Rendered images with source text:
★ ★ ★ ★

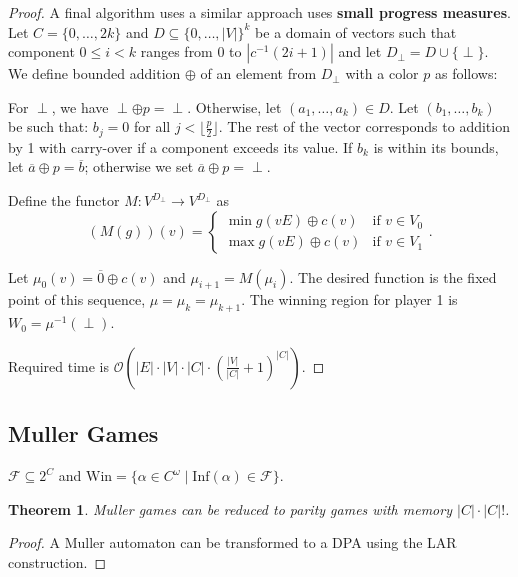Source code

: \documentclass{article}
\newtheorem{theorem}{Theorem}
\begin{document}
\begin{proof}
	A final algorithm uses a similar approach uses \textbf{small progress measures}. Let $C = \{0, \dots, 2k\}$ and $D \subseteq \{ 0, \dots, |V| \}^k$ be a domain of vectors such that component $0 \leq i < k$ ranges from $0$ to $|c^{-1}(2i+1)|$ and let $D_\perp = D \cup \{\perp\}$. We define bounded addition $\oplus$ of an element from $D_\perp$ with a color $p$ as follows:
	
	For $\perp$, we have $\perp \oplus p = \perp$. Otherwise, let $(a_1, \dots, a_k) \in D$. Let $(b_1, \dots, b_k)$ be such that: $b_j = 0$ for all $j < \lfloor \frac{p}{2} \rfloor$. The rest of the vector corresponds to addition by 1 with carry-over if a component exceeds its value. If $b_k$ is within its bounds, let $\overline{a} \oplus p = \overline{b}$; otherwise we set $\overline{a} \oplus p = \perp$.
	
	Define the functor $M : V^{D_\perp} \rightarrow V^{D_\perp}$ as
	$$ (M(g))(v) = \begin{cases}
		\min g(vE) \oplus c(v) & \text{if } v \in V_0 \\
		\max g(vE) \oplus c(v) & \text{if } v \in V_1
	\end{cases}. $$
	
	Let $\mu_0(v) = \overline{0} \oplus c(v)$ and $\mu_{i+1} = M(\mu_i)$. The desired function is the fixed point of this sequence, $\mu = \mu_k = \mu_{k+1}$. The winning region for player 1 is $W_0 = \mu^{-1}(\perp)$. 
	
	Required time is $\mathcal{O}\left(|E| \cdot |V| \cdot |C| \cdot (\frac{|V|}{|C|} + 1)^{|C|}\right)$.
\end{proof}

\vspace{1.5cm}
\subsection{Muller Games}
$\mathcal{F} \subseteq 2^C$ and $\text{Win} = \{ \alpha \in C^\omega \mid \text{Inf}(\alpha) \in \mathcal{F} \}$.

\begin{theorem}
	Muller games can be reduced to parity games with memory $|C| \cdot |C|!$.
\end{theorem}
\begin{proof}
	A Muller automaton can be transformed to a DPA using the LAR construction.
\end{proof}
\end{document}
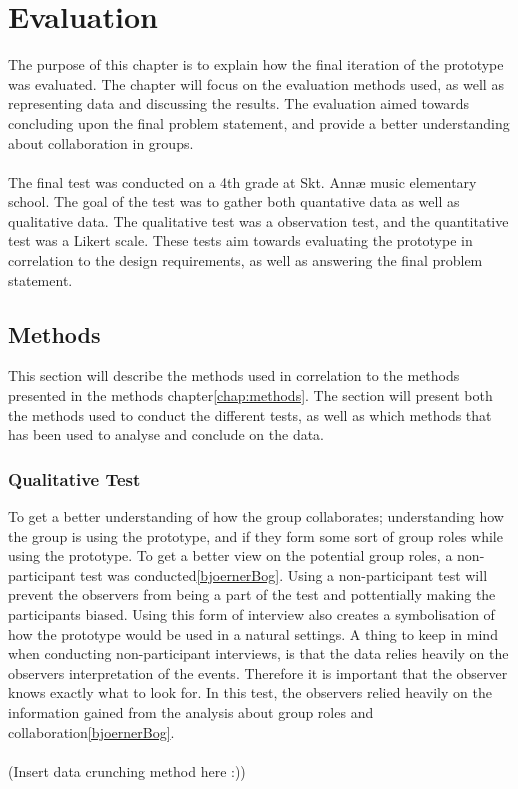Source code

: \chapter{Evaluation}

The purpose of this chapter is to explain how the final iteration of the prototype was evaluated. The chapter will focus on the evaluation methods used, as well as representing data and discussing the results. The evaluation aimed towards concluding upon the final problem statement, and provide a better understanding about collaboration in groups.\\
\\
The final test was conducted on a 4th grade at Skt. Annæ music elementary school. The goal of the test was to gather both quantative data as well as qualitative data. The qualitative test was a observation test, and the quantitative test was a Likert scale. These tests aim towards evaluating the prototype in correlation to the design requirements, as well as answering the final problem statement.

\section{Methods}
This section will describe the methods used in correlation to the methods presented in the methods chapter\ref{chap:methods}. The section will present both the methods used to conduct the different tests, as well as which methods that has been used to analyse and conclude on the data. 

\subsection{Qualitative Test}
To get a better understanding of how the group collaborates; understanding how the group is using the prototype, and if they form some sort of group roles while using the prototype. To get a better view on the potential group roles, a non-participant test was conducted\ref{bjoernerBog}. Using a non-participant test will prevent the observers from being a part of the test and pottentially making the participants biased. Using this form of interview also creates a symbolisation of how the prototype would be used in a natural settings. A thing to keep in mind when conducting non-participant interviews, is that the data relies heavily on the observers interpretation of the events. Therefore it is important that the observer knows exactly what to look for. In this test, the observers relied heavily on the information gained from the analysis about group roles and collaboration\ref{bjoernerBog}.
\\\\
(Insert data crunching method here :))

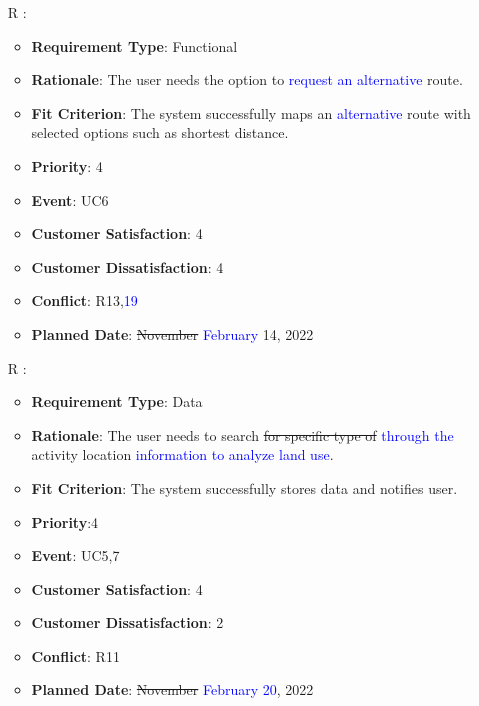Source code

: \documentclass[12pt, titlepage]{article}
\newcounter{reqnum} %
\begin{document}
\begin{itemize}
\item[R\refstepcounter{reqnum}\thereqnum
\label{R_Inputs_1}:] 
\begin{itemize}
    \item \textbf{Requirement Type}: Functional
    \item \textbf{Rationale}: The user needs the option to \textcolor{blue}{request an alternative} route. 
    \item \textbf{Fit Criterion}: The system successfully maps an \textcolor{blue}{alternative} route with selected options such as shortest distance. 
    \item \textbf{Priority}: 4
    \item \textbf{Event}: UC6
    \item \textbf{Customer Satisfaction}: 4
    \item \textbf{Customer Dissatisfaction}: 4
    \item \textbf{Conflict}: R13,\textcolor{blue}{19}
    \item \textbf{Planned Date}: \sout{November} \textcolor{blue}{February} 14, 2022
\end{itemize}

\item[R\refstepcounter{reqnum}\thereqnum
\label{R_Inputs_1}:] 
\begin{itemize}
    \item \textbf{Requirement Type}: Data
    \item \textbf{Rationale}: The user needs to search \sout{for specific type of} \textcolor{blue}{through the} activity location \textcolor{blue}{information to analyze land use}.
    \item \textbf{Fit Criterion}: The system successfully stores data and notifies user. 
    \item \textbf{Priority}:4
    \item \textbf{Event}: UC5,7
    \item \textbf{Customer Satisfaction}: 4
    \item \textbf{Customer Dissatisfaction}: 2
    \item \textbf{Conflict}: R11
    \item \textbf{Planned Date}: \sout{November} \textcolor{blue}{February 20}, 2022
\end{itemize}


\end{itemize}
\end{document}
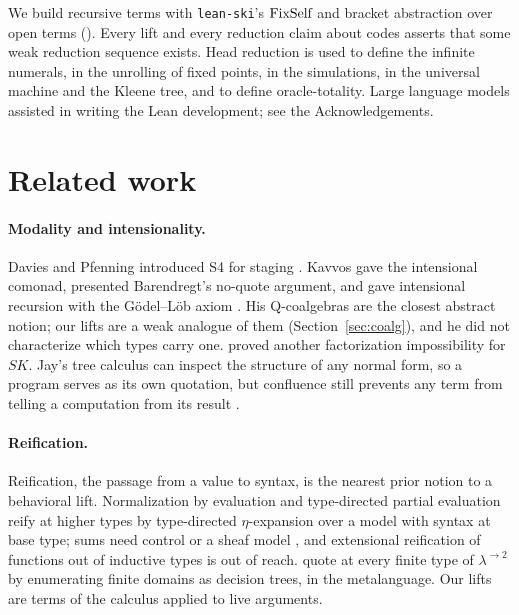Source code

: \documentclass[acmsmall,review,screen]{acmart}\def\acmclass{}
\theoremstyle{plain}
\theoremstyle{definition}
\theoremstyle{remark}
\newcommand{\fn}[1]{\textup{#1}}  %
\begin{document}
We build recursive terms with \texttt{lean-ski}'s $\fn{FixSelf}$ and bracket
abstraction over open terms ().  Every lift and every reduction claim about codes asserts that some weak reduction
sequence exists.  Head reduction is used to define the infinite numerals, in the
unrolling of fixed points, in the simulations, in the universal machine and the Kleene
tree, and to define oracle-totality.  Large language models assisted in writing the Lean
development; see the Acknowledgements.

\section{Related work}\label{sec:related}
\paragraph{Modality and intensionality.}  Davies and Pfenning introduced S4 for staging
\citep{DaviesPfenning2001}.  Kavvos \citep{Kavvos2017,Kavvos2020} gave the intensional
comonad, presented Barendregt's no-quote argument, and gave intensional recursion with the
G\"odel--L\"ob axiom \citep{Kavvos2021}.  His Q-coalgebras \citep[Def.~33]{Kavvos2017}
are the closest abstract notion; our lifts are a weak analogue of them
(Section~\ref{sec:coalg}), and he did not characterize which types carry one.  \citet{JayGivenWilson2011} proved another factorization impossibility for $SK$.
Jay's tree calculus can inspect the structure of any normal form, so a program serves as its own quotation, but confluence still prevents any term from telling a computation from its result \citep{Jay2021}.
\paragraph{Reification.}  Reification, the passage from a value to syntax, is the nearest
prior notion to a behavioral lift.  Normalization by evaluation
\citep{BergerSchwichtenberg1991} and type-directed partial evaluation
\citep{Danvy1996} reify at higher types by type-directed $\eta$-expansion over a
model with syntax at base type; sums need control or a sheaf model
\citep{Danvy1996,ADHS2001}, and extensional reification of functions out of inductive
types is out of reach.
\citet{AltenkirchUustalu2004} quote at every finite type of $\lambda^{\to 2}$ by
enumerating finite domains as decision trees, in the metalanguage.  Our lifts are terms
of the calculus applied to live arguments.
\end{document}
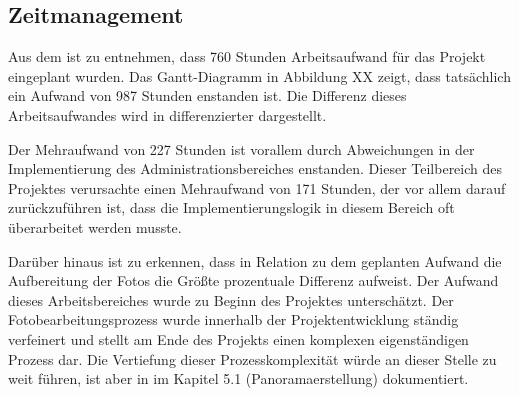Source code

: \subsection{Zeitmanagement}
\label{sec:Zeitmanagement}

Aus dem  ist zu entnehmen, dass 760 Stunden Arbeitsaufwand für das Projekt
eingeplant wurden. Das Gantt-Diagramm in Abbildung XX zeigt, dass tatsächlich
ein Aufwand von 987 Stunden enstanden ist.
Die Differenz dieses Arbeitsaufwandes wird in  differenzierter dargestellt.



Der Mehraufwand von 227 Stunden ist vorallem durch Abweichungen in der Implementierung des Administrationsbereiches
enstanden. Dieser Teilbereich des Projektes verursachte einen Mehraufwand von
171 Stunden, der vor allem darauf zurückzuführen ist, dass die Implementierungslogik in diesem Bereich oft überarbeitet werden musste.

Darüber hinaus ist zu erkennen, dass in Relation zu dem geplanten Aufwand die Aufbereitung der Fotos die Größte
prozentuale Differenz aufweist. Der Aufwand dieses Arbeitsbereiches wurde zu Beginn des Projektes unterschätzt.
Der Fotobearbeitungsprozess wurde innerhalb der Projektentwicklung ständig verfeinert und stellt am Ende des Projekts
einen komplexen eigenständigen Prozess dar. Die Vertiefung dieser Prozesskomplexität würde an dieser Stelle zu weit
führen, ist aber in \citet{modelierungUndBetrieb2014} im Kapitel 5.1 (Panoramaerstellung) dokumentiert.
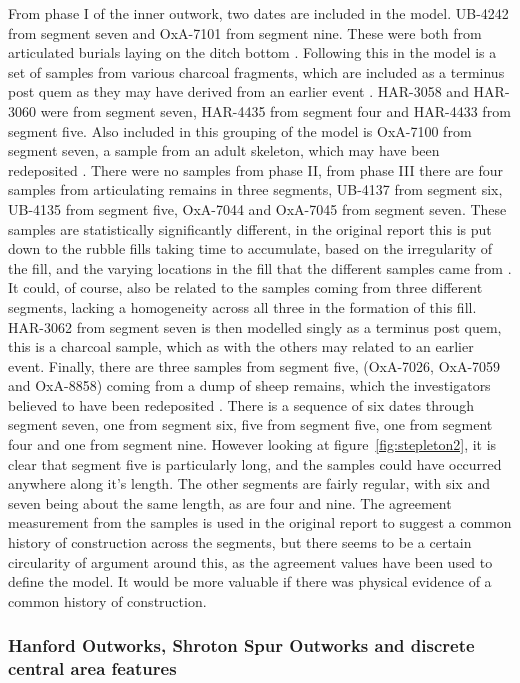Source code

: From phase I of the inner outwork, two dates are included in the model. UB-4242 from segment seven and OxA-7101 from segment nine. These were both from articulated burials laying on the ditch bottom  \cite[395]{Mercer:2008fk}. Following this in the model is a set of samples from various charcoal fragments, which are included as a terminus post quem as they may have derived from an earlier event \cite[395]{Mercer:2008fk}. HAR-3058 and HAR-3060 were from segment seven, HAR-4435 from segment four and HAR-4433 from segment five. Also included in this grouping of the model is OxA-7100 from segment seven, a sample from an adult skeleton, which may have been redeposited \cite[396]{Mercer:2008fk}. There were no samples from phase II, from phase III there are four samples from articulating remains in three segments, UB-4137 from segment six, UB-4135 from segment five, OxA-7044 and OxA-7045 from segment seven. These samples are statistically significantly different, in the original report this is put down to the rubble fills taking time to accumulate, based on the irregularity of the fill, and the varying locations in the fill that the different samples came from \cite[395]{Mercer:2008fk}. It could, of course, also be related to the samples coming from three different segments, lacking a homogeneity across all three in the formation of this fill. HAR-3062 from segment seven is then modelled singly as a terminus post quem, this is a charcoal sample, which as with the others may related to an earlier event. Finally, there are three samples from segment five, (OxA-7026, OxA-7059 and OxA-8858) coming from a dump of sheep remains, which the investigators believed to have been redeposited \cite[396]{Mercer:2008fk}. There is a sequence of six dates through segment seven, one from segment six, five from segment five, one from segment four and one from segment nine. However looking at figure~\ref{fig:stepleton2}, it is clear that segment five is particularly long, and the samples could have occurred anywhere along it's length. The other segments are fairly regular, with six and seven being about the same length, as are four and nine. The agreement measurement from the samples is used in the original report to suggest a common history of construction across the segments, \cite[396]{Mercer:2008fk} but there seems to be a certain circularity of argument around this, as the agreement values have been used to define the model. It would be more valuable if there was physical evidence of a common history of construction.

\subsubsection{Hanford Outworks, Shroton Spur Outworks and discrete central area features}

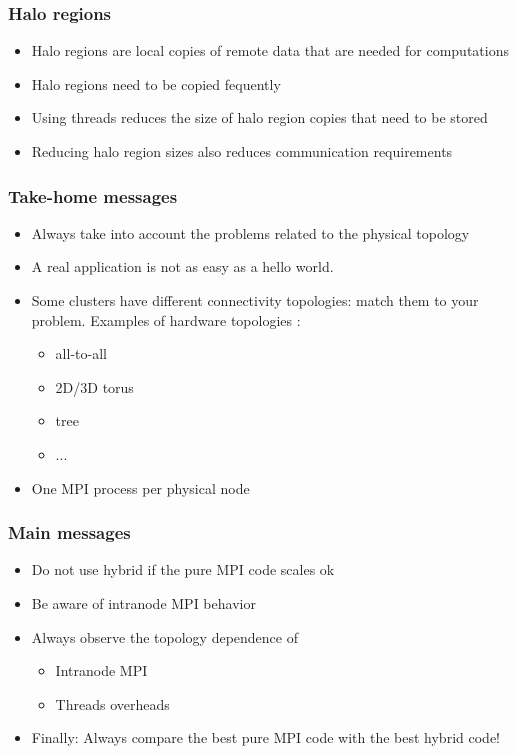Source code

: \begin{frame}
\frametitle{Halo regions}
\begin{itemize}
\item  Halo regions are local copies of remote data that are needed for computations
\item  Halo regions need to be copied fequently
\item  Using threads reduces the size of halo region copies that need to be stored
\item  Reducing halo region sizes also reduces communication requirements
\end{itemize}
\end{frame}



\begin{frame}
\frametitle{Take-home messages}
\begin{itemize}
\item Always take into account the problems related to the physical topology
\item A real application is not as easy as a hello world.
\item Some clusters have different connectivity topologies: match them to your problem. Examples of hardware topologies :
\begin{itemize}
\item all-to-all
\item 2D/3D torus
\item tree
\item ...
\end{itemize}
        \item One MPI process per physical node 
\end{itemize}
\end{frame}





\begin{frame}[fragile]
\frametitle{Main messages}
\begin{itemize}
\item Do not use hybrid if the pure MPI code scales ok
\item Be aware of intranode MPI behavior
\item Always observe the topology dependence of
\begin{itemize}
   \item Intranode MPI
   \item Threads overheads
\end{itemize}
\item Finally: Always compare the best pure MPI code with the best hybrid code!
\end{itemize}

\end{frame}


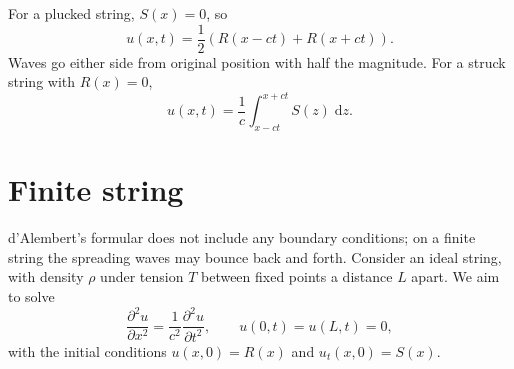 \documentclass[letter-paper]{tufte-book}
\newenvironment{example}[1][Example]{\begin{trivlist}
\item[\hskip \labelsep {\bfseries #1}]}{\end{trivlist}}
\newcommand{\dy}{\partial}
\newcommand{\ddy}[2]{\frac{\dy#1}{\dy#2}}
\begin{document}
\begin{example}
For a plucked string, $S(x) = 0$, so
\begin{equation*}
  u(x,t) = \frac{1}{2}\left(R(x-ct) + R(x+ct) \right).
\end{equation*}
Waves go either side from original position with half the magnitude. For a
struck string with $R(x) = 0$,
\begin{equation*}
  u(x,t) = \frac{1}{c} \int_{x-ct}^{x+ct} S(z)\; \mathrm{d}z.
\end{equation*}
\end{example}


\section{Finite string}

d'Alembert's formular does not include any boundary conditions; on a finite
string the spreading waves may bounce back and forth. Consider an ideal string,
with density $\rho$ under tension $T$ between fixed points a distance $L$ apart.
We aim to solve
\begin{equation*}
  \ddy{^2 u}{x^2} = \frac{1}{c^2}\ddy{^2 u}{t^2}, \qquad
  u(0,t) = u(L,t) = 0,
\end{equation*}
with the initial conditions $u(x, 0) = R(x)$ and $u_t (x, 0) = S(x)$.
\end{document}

★ ★ ★ ★

Write out exactly the final stretch of the records: the line containing "with density $\rho$" and every line after it, through the last, and nothing else.

## Worked solution:
with density $\rho$ under tension $T$ between fixed points a distance $L$ apart.
We aim to solve
\begin{equation*}
  \ddy{^2 u}{x^2} = \frac{1}{c^2}\ddy{^2 u}{t^2}, \qquad
  u(0,t) = u(L,t) = 0,
\end{equation*}
with the initial conditions $u(x, 0) = R(x)$ and $u_t (x, 0) = S(x)$.
\end{document}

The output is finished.